Craig and I have secretly been together since Sophmore year. It started with us both just experimenting as friends. A few kisses and sloppy handjobs now and then. Eventually, we moved onto friends with benefits Junior Year, screwing every which way whenever we could. Now as Seniors, It's gone to booty calls and stress fucks.  We keep this all away from our friends, bickering and laughing like normal whenever we're with them. No one suspects a thing. It's the perfect operation to me, It's the most ideal. 

But Craig has always wanted to be more than this. Since we started. Craig has a luxury I don't have, he is openly gay. He gets bullied and his parents kicked him out to squat in old hotels and friend's houses. At least he's not living a lie. Me on the other hand, I'm the star quarterback, breaker of hearts and heads. My parent's perfect straight son. They've always been accepting but I don't think I could bring myself to ruin my family's name like that. Craig doesn't understand that. So this question always finds it's way around. 

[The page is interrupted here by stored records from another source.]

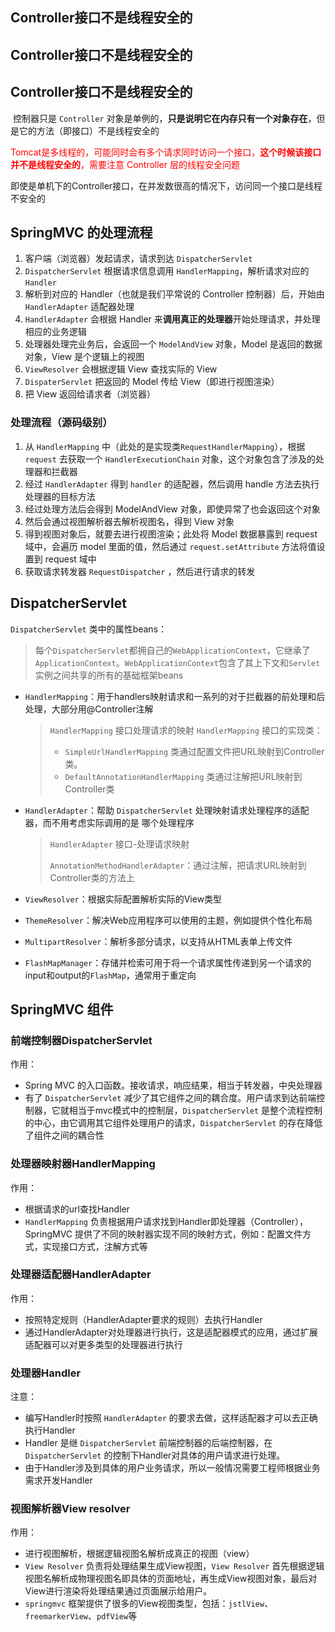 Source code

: ## Controller接口不是线程安全的

## Controller接口不是线程安全的

## Controller接口不是线程安全的

​		控制器只是 `Controller` 对象是单例的，**只是说明它在内存只有一个对象存在**，但是它的方法（即接口）不是线程安全的

​		<font color=red> Tomcat是多线程的，可能同时会有多个请求同时访问一个接口，**这个时候该接口并不是线程安全的**，需要注意 Controller 层的线程安全问题</font>

​		即使是单机下的Controller接口，在并发数很高的情况下，访问同一个接口是线程不安全的



## SpringMVC 的处理流程

1. 客户端（浏览器）发起请求，请求到达 `DispatcherServlet`
2. `DispatcherServlet` 根据请求信息调用 `HandlerMapping`，解析请求对应的 `Handler`
3. 解析到对应的 Handler（也就是我们平常说的 Controller 控制器）后，开始由 `HandlerAdapter` 适配器处理
4. `HandlerAdapter` 会根据 Handler 来**调用真正的处理器**开始处理请求，并处理相应的业务逻辑
5. 处理器处理完业务后，会返回一个 `ModelAndView` 对象，Model 是返回的数据对象，View 是个逻辑上的视图
6. `ViewResolver` 会根据逻辑 View 查找实际的 View
7. `DispaterServlet` 把返回的 Model 传给 View（即进行视图渲染）
8. 把 View 返回给请求者（浏览器）



### 处理流程（源码级别）

1. 从 `HandlerMapping` 中（此处的是实现类`RequestHandlerMapping`），根据 `request` 去获取一个 `HandlerExecutionChain` 对象，这个对象包含了涉及的处理器和拦截器
2. 经过 `HandlerAdapter` 得到 `handler` 的适配器，然后调用 handle 方法去执行处理器的目标方法
3. 经过处理方法后会得到 ModelAndView 对象，即使异常了也会返回这个对象
4. 然后会通过视图解析器去解析视图名，得到 View 对象
5. 得到视图对象后，就要去进行视图渲染；此处将 Model 数据暴露到 request 域中，会遍历 model 里面的值，然后通过 `request.setAttribute` 方法将值设置到 request 域中
6. 获取请求转发器 `RequestDispatcher` ，然后进行请求的转发



## DispatcherServlet

`DispatcherServlet` 类中的属性beans：

> ​		每个`DispatcherServlet`都拥自己的`WebApplicationContext`，它继承了`ApplicationContext`。`WebApplicationContext`包含了其上下文和`Servlet`实例之间共享的所有的基础框架beans

- `HandlerMapping`：用于handlers映射请求和一系列的对于拦截器的前处理和后处理，大部分用@Controller注解

  > `HandlerMapping` 接口处理请求的映射 `HandlerMapping` 接口的实现类：
  >
  > - `SimpleUrlHandlerMapping` 类通过配置文件把URL映射到Controller类。
  > - `DefaultAnnotationHandlerMapping` 类通过注解把URL映射到Controller类

- `HandlerAdapter`：帮助 `DispatcherServlet` 处理映射请求处理程序的适配器，而不用考虑实际调用的是 哪个处理程序

  > `HandlerAdapter` 接口-处理请求映射
  >
  > `AnnotationMethodHandlerAdapter`：通过注解，把请求URL映射到Controller类的方法上

- `ViewResolver`：根据实际配置解析实际的View类型

- `ThemeResolver`：解决Web应用程序可以使用的主题，例如提供个性化布局

- `MultipartResolver`：解析多部分请求，以支持从HTML表单上传文件

- `FlashMapManager`：存储并检索可用于将一个请求属性传递到另一个请求的input和output的`FlashMap`，通常用于重定向



## SpringMVC 组件

### 前端控制器DispatcherServlet

作用：

- Spring MVC 的入口函数。接收请求，响应结果，相当于转发器，中央处理器
- 有了 `DispatcherServlet` 减少了其它组件之间的耦合度。用户请求到达前端控制器，它就相当于mvc模式中的控制层，`DispatcherServlet` 是整个流程控制的中心，由它调用其它组件处理用户的请求，`DispatcherServlet` 的存在降低了组件之间的耦合性

### 处理器映射器HandlerMapping

作用：

- 根据请求的url查找Handler
- `HandlerMapping` 负责根据用户请求找到Handler即处理器（Controller），SpringMVC 提供了不同的映射器实现不同的映射方式，例如：配置文件方式，实现接口方式，注解方式等

### 处理器适配器HandlerAdapter

作用：

- 按照特定规则（HandlerAdapter要求的规则）去执行Handler
- 通过HandlerAdapter对处理器进行执行，这是适配器模式的应用，通过扩展适配器可以对更多类型的处理器进行执行

### 处理器Handler

注意：

- 编写Handler时按照 `HandlerAdapter` 的要求去做，这样适配器才可以去正确执行Handler
- Handler 是继 `DispatcherServlet` 前端控制器的后端控制器，在 `DispatcherServlet` 的控制下Handler对具体的用户请求进行处理。
- 由于Handler涉及到具体的用户业务请求，所以一般情况需要工程师根据业务需求开发Handler

### 视图解析器View resolver

作用：

- 进行视图解析，根据逻辑视图名解析成真正的视图（view）
- `View Resolver` 负责将处理结果生成View视图，`View Resolver` 首先根据逻辑视图名解析成物理视图名即具体的页面地址，再生成View视图对象，最后对View进行渲染将处理结果通过页面展示给用户。 
- `springmvc` 框架提供了很多的View视图类型，包括：`jstlView`、`freemarkerView`、`pdfView`等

"Until you want it to stop. Honestly, Craig, I don't know why you even bother with me. There are plenty of other gay guys that want to dick you down." I reply looking away from him and sitting on the edge of the bed to pull my boxers back on. Craig sits up behind me, putting his chin on my shoulder and pressing his body against my back. 

He wraps his arms around my chest and he nuzzles his face into my cheek.

"But I want you, Tyler. We have something that I couldn't have with anyone else. If you would just admit that your gay-" I stop him.  

"You know I can't, Craig. Do you know what that would do to me? It would ruin me. Me and my family." I snap getting a scoff from Craig as he pulls away and falls back onto the bed. 

"Who cares? It's better than living this dumb lie. You're gay, Tyler. If you won't admit to your family and friends, at least admit it to yourself." I glare back at him. 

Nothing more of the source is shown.